Minimizing grid energy consumption in wastewater treatment plants: Towards green energy solutions, water sustainability, and cleaner environment

Mohammad Alrbai; Sameer Al-Dahidi; Loiy Al-Ghussain; Ali Alahmer; Hassan Hayajneh

doi:10.1016/j.scitotenv.2024.172139

Minimizing grid energy consumption in wastewater treatment plants: Towards green energy solutions, water sustainability, and cleaner environment

Sci Total Environ. 2024 May 20:926:172139. doi: 10.1016/j.scitotenv.2024.172139. Epub 2024 Apr 1.

Authors

Mohammad Alrbai¹, Sameer Al-Dahidi², Loiy Al-Ghussain³, Ali Alahmer⁴, Hassan Hayajneh⁵

Affiliations

¹ Department of Mechanical Engineering, School of Engineering, University of Jordan, Amman 11942, Jordan. Electronic address: m.alrbai@ju.edu.jo.
² Department of Mechanical and Maintenance Engineering, School of Applied Technical Sciences, German Jordanian University, Amman 11180, Jordan.
³ Energy Systems and Infrastructure Analysis Division, Argonne National Laboratory, Lemont, IL 60439, USA. Electronic address: lalghussain@anl.gov.
⁴ Department of Mechanical Engineering, Tuskegee University, Tuskegee, AL 36088, USA; Department of Mechanical Engineering, Faculty of Engineering, Tafila Technical University, Tafila 66110, Jordan.
⁵ Department of Engineering Technology, College of Technology, Purdue University Northwest, 2200, USA.

PMID: 38569971
DOI: 10.1016/j.scitotenv.2024.172139

Abstract

Wastewater treatment plants (WWTPs) consume significant amount of energy to sustain their operation. From this point, the current study aims to enhance the capacity of these facilities to meet their energy needs by integrating renewable energy sources. The study focused on the investigation of two primary solar energy systems in As Samra WWTP in Jordan.
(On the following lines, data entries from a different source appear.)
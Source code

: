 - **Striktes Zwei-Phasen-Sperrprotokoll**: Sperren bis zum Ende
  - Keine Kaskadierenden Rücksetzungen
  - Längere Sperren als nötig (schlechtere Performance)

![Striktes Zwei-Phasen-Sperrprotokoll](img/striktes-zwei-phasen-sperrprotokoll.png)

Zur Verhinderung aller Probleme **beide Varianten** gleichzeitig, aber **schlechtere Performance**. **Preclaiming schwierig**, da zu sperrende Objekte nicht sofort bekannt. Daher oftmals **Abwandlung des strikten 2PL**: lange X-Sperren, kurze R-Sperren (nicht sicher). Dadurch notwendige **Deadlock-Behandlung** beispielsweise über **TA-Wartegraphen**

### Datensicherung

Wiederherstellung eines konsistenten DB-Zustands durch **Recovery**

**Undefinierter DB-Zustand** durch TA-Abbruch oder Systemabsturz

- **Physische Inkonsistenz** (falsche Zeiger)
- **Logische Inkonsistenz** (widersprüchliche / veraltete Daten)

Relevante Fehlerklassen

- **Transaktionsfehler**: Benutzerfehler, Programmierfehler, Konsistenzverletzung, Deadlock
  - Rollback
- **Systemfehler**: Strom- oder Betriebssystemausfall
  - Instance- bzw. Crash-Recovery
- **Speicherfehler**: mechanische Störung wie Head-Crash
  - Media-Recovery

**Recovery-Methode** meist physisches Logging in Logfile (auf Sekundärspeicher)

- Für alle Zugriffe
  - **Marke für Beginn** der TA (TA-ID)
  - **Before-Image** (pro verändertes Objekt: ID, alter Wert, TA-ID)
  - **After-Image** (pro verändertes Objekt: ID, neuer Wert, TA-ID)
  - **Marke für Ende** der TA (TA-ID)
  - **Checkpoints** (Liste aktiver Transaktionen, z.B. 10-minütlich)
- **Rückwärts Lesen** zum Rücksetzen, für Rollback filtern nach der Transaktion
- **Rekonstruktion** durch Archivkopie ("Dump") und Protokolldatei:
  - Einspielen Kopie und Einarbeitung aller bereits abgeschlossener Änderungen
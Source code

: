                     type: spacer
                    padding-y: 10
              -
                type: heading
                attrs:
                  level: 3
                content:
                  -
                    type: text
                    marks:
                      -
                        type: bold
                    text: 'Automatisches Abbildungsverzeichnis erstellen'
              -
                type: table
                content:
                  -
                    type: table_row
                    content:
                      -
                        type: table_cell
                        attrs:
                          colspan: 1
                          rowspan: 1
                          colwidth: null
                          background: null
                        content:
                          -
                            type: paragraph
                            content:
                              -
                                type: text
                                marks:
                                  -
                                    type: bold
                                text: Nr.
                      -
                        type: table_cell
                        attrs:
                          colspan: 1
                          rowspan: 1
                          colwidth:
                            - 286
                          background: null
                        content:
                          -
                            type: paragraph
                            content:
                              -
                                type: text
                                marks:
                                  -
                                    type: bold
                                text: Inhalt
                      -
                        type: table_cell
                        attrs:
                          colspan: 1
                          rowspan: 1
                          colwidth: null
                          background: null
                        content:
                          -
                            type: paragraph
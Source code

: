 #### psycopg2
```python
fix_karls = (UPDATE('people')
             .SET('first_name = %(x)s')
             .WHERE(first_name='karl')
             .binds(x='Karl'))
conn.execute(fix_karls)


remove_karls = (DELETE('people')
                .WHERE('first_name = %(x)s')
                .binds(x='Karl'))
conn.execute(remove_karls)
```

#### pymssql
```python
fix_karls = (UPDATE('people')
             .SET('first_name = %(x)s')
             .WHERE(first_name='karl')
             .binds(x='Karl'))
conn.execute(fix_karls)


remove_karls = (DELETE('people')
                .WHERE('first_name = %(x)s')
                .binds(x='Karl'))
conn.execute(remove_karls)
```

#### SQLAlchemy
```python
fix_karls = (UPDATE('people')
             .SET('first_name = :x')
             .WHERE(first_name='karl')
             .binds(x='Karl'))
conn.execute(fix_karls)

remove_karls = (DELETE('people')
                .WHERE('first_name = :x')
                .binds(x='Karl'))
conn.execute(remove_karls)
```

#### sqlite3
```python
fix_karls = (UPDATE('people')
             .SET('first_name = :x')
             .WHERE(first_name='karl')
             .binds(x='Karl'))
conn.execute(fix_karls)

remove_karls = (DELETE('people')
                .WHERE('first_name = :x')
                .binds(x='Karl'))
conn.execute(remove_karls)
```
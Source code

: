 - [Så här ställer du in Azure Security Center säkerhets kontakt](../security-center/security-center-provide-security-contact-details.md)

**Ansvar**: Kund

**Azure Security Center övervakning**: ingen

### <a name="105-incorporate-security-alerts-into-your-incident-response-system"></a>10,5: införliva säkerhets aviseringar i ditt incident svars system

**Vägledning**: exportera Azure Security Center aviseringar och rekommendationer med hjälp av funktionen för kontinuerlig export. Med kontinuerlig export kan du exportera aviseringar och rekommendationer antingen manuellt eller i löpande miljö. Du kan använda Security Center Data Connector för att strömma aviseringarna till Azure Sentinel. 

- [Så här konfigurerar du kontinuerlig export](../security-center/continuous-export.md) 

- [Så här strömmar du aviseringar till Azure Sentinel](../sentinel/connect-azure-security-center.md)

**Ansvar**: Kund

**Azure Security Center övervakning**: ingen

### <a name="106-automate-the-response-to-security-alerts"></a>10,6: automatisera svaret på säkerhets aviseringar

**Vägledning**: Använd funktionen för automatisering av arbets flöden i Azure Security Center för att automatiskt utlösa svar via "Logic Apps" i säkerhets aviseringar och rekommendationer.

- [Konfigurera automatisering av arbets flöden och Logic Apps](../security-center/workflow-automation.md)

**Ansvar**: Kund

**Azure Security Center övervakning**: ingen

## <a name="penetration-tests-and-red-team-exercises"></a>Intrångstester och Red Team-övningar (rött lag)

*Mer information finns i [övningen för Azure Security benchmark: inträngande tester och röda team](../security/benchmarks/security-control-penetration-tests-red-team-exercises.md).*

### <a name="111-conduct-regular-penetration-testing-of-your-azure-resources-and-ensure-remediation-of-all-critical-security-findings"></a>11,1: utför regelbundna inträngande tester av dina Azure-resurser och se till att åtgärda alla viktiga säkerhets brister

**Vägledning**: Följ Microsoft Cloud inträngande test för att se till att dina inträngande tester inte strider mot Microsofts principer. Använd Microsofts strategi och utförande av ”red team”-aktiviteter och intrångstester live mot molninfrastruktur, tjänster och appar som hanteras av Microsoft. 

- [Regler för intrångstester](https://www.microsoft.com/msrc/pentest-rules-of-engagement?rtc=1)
The first system combines parabolic trough collectors (PTCs) with thermal energy storage (TES). This system primarily serves to fulfill the thermal energy demands of the plant by reducing the demands from boiler units, which allows more biogas for electricity generation. The second system is a photovoltaic (PV) system with Lithium-Ion batteries, which directly produces electricity that will be used to cover part of the electrical energy demands of plant. To assess the optimal configuration, two distinct scenarios have been formulated and compared to the current case scenario (SC#1). The first scenario focuses on maximizing the net present value (NPV) and minimizing the levelized cost of electricity (LCOE). The second scenario is centred on minimizing the levelized cost of heat (LCOH). The findings indicate that both scenarios succeeded in reducing the reliance on the grid to a value that reach 1 %. Moreover, they both reduced biogas percentage in energy production from 88 % to approximately 65 % through the integration of the PV system. In terms of thermal demand, SC#2 reduced the reliance on biogas boiler units from 100 % to 25 %, while SC#3 achieved an even more impressive reduction to just 8 %. The best LCOE value was attained in SC#2, at 0.0895 USD/kWh, with an NPV of 10.54 million USD. Conversely, SC# 3 yielded an LCOH value of 0.0432 USD/kWh_th compared to 0.0534 USD/kWh_th USD for SC#2. Despite their relatively high capital and operating costs, SC#2 and SC#3 managed to substantially decrease the annual electricity expenditure from approximately 2 million USD to 86,000 USD and 0 USD, respectively.

Keywords: Concentrated solar power; Economic analysis; Photovoltaic; Solar energy; Sustainability; Waste management.